■ **Work task**
The answer must be every entry, given again word for word.

■ **Supplied material**
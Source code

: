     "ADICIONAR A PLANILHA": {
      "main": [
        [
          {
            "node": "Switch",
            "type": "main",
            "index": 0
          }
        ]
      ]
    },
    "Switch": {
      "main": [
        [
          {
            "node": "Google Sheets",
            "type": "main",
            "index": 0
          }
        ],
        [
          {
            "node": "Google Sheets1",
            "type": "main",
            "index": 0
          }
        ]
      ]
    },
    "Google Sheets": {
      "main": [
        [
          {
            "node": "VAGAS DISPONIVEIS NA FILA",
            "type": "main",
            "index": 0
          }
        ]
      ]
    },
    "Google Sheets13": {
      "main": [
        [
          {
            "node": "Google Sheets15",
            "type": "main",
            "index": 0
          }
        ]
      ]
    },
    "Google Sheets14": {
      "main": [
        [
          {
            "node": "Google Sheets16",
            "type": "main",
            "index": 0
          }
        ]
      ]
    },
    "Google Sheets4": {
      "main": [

■ **Answer to this task**
Source code

:     "ADICIONAR A PLANILHA": {
      "main": [
        [
          {
            "node": "Switch",
            "type": "main",
            "index": 0
          }
        ]
      ]
    },
    "Switch": {
      "main": [
        [
          {
            "node": "Google Sheets",
            "type": "main",
            "index": 0
          }
        ],
        [
          {
            "node": "Google Sheets1",
            "type": "main",
            "index": 0
          }
        ]
      ]
    },
    "Google Sheets": {
      "main": [
        [
          {
            "node": "VAGAS DISPONIVEIS NA FILA",
            "type": "main",
            "index": 0
          }
        ]
      ]
    },
    "Google Sheets13": {
      "main": [
        [
          {
            "node": "Google Sheets15",
            "type": "main",
            "index": 0
          }
        ]
      ]
    },
    "Google Sheets14": {
      "main": [
        [
          {
            "node": "Google Sheets16",
            "type": "main",
            "index": 0
          }
        ]
      ]
    },
    "Google Sheets4": {
      "main": [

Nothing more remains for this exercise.